Jim Hightower's Lowdown show

Summary: It's always refreshing to hear a multimillionaire tax dodger smugly disparage poor people who "pay no income tax." Mitt Romney is the multimillionaire's name – the man from Bain who says he should be our president. Well… not everyone's president. At a $50,000-a-plate fundraiser in the tony town of Boca Raton, Florida, Romney heaped scorn on the "forty-seven percent of Americans [who] pay no income tax." These shirkers, Mitt declared, "believe that they are entitled to health care, to food, to housing, to you name it." This from a man with three houses, 12 tax shelters in the Cayman Islands, and at least one secret Swiss bank account. He then asserted contemptuously that "my job is not to worry about those people." And who are "those" people (who were dubbed "lucky duckies" by the Wall Street Journal for avoiding income taxes)? The poor! Mostly, they're Social Security retirees whose benefits are too low to be taxed, poorly-paid soldiers in Afghanistan and single moms whose meager paychecks entitle them to a child tax credit, disabled veterans, and workers who've been maimed on the job.
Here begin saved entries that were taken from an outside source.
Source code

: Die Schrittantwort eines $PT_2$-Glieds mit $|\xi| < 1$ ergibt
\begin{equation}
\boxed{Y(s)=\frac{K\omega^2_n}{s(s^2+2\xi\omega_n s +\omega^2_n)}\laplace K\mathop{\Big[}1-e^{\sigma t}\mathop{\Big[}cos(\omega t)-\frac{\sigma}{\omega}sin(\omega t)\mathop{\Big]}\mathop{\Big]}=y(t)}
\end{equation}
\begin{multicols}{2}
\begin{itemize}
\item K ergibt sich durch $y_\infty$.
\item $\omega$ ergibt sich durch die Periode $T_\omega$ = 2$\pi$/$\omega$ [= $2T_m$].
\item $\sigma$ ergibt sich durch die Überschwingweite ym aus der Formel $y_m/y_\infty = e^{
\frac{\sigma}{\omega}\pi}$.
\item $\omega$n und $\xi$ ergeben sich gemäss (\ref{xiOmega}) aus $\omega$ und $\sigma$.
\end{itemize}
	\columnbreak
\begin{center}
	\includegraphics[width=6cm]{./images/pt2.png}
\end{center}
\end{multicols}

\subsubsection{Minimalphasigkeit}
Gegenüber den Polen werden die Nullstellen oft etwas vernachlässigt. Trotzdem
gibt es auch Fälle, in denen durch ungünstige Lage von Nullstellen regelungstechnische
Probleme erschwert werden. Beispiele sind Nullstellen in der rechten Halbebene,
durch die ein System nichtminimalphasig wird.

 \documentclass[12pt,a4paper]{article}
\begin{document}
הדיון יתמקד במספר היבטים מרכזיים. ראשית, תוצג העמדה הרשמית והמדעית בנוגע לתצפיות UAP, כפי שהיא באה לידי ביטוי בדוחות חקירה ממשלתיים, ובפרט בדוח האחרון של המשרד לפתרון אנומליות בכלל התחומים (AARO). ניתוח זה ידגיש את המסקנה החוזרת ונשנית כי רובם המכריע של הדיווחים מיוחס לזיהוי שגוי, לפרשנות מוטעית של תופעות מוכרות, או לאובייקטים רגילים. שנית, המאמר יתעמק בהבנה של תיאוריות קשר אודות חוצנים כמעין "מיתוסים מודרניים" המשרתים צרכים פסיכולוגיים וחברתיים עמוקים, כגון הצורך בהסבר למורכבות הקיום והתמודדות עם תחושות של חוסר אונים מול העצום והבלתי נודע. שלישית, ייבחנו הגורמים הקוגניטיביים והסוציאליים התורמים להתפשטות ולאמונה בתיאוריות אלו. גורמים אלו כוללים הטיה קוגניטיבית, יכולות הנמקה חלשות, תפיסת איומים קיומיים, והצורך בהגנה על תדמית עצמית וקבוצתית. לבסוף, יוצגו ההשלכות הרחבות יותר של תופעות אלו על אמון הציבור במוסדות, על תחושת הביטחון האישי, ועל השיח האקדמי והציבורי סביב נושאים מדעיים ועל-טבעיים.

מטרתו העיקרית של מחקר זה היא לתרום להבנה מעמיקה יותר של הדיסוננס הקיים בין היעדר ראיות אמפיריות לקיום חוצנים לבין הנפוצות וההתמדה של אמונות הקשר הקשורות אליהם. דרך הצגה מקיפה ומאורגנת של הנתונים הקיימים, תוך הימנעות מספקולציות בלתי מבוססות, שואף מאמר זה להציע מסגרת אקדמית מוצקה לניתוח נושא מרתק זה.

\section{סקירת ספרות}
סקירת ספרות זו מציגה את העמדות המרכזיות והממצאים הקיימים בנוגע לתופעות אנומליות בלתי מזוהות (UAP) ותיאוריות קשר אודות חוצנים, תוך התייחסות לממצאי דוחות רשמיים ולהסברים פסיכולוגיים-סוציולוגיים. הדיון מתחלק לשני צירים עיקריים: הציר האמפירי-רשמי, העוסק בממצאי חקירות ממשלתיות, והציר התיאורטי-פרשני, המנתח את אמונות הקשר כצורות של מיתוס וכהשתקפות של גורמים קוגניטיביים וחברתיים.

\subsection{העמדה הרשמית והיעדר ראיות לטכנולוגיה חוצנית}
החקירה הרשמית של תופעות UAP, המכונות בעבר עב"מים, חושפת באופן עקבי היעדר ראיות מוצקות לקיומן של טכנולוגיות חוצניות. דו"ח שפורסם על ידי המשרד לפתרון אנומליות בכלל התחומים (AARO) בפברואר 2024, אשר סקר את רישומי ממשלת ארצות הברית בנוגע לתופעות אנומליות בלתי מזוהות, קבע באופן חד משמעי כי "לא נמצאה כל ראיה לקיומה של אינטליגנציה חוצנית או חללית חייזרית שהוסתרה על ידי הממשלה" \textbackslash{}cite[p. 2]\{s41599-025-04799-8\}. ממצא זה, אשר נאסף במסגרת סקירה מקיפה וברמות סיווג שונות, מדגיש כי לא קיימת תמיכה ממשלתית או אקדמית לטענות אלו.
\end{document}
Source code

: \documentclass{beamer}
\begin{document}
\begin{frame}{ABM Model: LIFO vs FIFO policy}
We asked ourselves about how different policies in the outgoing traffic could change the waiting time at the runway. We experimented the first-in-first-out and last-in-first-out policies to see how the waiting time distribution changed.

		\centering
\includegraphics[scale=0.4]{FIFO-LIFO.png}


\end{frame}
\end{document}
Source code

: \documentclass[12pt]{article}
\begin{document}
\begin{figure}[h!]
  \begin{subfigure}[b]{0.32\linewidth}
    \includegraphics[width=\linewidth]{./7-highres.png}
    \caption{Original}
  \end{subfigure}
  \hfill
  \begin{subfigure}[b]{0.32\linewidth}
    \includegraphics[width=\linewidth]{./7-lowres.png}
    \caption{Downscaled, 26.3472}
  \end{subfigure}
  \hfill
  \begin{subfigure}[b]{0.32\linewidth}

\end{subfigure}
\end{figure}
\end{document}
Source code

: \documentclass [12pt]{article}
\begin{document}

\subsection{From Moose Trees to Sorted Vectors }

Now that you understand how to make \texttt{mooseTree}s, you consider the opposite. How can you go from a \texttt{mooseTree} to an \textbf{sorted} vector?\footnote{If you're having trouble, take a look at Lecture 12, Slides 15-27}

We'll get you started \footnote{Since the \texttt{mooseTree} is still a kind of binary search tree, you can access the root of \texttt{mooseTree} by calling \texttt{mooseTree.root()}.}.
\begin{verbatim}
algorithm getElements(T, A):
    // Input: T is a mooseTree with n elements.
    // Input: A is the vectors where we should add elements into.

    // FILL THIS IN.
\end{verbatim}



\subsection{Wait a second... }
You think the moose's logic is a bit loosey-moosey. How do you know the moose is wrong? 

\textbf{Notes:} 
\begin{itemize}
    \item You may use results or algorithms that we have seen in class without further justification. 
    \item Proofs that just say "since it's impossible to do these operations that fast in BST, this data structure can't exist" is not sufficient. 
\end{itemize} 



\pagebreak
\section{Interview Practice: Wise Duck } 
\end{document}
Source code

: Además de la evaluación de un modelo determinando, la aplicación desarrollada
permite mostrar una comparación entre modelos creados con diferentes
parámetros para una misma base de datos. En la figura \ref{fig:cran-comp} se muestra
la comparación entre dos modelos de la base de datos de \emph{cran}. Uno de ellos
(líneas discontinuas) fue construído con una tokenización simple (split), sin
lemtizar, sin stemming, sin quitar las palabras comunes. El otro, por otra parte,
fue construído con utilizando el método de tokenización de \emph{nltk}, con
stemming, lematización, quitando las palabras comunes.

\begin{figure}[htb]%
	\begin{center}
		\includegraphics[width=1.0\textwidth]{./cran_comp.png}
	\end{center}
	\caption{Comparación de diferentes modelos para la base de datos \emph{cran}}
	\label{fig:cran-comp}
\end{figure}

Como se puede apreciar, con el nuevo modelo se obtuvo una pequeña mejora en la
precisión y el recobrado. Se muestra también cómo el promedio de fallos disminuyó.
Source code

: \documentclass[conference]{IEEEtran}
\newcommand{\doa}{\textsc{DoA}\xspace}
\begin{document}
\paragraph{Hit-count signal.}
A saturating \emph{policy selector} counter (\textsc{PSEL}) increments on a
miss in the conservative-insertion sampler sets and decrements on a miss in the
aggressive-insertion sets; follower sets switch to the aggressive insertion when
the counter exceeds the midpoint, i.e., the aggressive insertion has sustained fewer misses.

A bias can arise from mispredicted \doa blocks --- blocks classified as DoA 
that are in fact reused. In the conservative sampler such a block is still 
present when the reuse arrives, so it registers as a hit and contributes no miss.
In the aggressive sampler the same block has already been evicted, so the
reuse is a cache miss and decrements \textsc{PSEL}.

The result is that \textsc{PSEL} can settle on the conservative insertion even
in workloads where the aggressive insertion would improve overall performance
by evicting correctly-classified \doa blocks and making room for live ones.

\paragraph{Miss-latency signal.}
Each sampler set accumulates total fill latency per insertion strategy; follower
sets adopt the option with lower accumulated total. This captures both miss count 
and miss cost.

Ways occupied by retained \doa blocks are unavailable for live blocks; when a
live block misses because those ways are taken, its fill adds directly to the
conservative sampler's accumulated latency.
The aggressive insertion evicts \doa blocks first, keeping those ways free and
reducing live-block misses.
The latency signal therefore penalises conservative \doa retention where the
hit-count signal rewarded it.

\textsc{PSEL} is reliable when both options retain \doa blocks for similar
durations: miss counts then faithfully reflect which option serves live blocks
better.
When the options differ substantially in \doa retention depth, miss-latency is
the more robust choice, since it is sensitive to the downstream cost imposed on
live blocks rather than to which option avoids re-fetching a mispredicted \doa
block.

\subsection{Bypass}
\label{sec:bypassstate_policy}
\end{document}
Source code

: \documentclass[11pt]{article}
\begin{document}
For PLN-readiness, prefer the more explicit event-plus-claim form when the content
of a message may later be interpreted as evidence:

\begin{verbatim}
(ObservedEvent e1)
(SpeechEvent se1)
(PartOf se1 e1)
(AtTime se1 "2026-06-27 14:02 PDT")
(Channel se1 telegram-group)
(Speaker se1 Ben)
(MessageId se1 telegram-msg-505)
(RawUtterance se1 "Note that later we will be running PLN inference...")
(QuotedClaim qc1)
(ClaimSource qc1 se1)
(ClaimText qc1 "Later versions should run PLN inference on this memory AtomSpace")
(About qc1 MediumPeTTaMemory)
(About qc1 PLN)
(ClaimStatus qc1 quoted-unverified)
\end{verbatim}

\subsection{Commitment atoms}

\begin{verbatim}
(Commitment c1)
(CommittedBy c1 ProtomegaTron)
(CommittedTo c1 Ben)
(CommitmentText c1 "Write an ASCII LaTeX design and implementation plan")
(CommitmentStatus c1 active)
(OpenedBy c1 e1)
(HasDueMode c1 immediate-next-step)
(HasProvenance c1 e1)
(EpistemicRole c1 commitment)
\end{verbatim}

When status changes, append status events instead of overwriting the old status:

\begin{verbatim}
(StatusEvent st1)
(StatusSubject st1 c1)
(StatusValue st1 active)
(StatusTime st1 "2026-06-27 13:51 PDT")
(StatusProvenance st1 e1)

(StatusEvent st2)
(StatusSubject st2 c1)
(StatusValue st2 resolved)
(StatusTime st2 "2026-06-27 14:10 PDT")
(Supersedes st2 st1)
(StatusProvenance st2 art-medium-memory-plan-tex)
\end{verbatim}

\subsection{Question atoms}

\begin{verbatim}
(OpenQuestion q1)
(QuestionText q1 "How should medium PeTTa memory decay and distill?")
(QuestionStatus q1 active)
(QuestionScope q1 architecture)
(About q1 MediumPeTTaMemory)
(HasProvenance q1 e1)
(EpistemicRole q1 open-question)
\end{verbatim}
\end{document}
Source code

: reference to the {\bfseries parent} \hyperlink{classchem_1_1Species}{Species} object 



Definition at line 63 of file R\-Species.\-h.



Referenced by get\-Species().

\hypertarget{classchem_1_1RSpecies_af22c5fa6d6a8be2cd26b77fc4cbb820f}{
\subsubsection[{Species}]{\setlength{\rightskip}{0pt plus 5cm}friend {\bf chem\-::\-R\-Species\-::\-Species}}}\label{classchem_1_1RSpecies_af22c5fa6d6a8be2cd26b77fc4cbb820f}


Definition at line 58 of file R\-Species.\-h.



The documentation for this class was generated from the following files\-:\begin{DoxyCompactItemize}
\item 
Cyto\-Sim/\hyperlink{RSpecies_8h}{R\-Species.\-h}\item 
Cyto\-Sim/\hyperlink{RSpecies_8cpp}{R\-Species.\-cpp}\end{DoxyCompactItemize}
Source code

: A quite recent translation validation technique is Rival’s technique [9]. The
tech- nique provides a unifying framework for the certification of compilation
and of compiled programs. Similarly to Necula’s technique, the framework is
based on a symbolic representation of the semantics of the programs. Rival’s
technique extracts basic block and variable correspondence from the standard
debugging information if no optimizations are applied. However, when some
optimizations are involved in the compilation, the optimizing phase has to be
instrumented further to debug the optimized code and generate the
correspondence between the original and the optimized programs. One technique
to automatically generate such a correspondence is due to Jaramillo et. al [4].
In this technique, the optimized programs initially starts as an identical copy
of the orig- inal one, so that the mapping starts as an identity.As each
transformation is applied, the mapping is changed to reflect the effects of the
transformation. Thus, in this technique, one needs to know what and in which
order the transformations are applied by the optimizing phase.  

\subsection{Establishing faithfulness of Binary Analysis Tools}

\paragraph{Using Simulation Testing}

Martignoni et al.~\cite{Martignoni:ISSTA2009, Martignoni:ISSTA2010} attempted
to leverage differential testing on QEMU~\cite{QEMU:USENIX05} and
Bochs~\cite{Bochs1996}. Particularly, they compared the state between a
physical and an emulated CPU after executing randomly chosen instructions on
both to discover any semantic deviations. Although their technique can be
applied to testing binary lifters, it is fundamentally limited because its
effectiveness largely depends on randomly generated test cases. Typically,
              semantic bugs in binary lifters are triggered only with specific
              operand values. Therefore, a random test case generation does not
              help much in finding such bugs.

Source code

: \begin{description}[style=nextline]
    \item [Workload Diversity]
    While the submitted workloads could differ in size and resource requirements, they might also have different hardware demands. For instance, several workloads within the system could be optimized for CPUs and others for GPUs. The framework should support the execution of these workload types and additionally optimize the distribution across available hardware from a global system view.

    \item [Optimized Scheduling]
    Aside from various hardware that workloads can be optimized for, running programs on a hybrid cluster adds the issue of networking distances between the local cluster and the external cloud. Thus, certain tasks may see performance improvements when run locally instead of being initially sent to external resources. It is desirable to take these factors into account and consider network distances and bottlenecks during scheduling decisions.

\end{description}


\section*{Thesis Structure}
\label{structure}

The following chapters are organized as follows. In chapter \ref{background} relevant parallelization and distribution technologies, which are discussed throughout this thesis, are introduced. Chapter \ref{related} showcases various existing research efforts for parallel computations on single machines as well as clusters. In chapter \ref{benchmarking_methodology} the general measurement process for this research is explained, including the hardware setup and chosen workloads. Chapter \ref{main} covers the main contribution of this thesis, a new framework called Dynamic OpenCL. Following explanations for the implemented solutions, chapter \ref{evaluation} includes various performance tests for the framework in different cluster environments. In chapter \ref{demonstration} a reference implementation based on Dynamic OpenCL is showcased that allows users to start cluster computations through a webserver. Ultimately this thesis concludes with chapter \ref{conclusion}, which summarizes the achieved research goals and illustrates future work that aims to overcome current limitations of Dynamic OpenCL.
Luckie duckies, indeed. Yet, despite their poverty and Romney's snarkiness, they do pay lots and lots of taxes – payroll taxes, federal fees, sales taxes, local and state assessments, etc. In fact, the poorest Americans pay a higher percentage of their income in state, local, and other federal levies than the richest pay. People making under $20,000 a year, for example, pay nearly a fourth of their income in such taxes – a far bigger percentage than Romney himself pays. Meanwhile, Mitt didn't mention that there's one special group in the No Tax Club he mocks: millionaires! Last year, some 4,000 households with income above a million dollars paid zero federal income tax. Where’s his scorn for these real tax dodgers?